**The problem**
Where the line with "汉故益州太守杨府君讳宗字徳仲墓道碑" appears in the records below, start there and transcribe each line exactly through the last.

**Provided data**
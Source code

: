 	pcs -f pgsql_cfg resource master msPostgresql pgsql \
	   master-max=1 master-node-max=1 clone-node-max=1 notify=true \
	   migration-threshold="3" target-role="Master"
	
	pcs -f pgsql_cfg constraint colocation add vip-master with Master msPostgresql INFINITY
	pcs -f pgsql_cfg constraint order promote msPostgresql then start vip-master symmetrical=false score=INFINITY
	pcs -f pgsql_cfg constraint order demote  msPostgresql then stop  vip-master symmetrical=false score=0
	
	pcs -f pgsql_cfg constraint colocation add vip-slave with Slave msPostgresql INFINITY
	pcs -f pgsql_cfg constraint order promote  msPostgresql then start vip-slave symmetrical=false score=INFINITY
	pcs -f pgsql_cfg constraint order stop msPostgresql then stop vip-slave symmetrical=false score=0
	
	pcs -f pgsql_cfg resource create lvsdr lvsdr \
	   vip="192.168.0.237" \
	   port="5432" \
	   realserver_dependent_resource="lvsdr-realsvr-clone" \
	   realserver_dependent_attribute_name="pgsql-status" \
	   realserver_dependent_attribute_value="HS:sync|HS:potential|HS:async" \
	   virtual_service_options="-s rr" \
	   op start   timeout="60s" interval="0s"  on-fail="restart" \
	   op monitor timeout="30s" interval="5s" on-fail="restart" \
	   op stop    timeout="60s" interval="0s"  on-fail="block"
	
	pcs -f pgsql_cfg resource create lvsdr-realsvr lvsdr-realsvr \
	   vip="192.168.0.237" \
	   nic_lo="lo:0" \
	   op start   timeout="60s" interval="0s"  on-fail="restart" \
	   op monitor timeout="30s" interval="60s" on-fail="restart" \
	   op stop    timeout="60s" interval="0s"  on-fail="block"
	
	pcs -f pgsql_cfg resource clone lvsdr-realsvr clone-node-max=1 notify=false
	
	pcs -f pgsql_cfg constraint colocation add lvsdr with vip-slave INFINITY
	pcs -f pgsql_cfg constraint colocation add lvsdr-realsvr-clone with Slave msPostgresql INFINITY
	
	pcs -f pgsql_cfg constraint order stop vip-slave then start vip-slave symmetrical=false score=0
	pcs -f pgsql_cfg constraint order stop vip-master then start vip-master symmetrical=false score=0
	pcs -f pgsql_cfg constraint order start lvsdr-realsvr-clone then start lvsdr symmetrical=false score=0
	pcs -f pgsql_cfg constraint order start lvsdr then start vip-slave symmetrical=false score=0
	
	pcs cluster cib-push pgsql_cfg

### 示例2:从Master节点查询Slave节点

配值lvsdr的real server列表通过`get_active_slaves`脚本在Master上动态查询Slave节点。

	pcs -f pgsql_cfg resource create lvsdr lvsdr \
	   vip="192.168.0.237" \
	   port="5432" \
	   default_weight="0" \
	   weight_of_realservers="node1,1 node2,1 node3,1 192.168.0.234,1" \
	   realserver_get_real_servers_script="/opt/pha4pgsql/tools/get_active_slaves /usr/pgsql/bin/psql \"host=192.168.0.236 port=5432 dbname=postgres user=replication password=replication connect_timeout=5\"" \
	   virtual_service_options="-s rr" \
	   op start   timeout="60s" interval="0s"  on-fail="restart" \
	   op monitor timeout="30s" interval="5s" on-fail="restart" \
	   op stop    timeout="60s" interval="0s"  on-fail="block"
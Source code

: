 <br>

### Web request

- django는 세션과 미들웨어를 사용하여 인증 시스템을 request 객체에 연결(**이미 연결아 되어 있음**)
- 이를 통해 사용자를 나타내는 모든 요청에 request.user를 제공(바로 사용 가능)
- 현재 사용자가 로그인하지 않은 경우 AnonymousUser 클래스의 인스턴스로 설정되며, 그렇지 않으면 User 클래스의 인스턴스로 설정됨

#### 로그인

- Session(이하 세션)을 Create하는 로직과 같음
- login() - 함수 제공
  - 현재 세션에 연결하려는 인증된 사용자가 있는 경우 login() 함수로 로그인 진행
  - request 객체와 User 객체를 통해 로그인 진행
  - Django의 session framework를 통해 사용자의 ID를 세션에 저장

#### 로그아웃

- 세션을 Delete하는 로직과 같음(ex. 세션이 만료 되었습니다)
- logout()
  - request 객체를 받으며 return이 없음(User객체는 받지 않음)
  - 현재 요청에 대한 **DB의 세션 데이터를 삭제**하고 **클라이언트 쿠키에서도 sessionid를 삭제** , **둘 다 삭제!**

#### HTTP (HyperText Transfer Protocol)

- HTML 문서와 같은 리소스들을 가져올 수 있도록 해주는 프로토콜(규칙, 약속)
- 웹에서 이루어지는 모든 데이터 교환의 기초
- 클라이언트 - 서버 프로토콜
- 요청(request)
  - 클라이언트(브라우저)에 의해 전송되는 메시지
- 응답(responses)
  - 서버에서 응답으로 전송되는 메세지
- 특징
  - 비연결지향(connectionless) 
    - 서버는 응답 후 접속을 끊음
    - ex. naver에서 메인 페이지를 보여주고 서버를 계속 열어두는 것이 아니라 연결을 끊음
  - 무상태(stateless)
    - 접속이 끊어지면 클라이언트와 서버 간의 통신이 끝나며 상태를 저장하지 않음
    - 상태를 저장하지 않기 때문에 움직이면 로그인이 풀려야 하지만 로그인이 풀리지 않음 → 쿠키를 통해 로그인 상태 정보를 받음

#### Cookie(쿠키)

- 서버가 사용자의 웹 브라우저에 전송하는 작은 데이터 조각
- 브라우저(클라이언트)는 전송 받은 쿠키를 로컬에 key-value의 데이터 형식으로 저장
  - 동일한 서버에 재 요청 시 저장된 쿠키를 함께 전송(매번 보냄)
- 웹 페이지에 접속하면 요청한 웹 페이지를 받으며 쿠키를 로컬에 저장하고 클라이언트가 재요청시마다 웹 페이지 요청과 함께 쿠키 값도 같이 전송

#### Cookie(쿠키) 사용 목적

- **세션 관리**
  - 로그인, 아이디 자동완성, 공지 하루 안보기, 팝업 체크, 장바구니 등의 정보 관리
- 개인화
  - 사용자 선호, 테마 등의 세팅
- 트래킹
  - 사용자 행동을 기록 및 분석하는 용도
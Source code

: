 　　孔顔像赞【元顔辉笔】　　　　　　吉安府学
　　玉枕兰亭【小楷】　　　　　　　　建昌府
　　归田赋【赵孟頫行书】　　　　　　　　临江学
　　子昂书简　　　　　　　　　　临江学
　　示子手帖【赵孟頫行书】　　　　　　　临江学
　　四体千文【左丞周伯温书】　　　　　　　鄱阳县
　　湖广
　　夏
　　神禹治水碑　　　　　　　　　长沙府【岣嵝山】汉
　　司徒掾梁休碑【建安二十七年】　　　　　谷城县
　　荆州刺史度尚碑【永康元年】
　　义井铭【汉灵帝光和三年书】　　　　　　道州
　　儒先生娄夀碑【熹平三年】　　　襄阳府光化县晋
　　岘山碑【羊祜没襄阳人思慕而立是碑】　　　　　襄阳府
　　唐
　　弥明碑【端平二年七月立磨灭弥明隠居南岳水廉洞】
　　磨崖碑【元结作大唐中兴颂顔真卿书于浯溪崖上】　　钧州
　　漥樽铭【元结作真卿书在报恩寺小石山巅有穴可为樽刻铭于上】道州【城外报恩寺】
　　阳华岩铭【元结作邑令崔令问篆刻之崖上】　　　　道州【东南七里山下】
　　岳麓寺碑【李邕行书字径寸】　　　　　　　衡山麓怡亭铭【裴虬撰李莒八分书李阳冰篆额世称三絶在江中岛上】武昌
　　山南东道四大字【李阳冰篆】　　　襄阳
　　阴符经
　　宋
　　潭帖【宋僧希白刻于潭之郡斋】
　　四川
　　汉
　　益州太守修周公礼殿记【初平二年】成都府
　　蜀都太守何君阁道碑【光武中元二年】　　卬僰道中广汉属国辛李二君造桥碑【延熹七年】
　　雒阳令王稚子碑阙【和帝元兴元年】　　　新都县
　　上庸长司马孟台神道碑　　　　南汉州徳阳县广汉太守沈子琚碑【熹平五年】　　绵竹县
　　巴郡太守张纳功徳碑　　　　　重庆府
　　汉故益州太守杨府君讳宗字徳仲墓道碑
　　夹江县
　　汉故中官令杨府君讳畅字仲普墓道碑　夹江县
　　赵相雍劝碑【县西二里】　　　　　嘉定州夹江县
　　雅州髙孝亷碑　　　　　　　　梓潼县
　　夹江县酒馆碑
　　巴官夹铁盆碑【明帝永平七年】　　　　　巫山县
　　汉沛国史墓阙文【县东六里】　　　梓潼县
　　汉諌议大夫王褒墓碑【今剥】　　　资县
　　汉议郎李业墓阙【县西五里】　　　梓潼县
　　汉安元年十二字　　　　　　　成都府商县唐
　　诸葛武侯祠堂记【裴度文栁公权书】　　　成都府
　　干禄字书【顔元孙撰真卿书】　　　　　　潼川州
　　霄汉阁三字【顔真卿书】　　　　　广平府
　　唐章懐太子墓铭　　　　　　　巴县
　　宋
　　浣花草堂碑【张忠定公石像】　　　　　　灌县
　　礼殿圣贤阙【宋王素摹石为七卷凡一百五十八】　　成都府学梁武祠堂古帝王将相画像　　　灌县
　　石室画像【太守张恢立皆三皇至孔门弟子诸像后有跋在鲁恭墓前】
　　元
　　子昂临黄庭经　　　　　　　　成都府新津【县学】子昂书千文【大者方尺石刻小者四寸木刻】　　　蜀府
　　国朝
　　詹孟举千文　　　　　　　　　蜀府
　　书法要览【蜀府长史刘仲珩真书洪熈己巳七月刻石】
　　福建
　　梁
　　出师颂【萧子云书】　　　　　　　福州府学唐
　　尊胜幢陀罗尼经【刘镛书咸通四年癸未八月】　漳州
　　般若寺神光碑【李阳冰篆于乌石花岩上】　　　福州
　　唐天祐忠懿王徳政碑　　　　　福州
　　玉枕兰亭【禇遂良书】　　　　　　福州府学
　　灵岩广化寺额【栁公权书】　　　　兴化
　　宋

**Task output**
　　汉故益州太守杨府君讳宗字徳仲墓道碑
　　夹江县
　　汉故中官令杨府君讳畅字仲普墓道碑　夹江县
　　赵相雍劝碑【县西二里】　　　　　嘉定州夹江县
　　雅州髙孝亷碑　　　　　　　　梓潼县
　　夹江县酒馆碑
　　巴官夹铁盆碑【明帝永平七年】　　　　　巫山县
　　汉沛国史墓阙文【县东六里】　　　梓潼县
　　汉諌议大夫王褒墓碑【今剥】　　　资县
　　汉议郎李业墓阙【县西五里】　　　梓潼县
　　汉安元年十二字　　　　　　　成都府商县唐
　　诸葛武侯祠堂记【裴度文栁公权书】　　　成都府
　　干禄字书【顔元孙撰真卿书】　　　　　　潼川州
　　霄汉阁三字【顔真卿书】　　　　　广平府
　　唐章懐太子墓铭　　　　　　　巴县
　　宋
　　浣花草堂碑【张忠定公石像】　　　　　　灌县
　　礼殿圣贤阙【宋王素摹石为七卷凡一百五十八】　　成都府学梁武祠堂古帝王将相画像　　　灌县
　　石室画像【太守张恢立皆三皇至孔门弟子诸像后有跋在鲁恭墓前】
　　元
　　子昂临黄庭经　　　　　　　　成都府新津【县学】子昂书千文【大者方尺石刻小者四寸木刻】　　　蜀府
　　国朝
　　詹孟举千文　　　　　　　　　蜀府
　　书法要览【蜀府长史刘仲珩真书洪熈己巳七月刻石】
　　福建
　　梁
　　出师颂【萧子云书】　　　　　　　福州府学唐
　　尊胜幢陀罗尼经【刘镛书咸通四年癸未八月】　漳州
　　般若寺神光碑【李阳冰篆于乌石花岩上】　　　福州
　　唐天祐忠懿王徳政碑　　　　　福州
　　玉枕兰亭【禇遂良书】　　　　　　福州府学
　　灵岩广化寺额【栁公权书】　　　　兴化
　　宋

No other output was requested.